### Instructions for the task
In the listing below, count every line that contains "upgrades". Give nothing but the number.

### Task inputs
/---

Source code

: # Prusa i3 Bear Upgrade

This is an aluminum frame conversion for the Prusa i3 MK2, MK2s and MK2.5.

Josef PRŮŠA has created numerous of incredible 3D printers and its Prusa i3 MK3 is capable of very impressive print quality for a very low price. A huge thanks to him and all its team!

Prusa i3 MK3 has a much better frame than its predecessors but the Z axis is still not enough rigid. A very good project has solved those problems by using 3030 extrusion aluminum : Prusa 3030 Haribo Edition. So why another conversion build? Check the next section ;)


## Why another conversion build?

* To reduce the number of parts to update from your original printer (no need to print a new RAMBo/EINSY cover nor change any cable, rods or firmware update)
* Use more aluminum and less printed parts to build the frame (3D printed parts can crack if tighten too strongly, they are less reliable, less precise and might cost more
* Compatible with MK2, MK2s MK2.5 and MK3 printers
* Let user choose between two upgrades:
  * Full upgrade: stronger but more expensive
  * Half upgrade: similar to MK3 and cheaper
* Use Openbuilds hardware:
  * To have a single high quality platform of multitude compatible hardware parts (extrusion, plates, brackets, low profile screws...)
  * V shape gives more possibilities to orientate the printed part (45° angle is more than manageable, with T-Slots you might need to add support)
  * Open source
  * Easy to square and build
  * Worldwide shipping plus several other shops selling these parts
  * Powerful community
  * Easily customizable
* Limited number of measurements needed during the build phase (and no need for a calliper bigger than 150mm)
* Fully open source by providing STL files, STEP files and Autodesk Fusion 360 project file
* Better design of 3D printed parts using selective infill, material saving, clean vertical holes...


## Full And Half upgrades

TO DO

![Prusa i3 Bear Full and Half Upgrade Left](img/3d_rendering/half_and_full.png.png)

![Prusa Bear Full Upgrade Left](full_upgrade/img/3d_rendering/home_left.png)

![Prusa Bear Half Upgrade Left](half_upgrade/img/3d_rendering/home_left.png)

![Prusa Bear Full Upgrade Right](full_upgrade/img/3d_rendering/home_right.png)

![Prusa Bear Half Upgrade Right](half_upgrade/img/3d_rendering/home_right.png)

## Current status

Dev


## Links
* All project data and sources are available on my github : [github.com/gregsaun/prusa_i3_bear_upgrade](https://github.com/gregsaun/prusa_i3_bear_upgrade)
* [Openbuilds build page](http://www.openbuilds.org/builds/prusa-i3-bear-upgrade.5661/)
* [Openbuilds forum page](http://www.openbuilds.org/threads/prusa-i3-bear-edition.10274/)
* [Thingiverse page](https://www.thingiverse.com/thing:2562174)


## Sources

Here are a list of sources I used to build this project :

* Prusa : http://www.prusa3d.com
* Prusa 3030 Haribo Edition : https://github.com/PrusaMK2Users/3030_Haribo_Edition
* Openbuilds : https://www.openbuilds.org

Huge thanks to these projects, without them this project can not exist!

\---

### Task response
2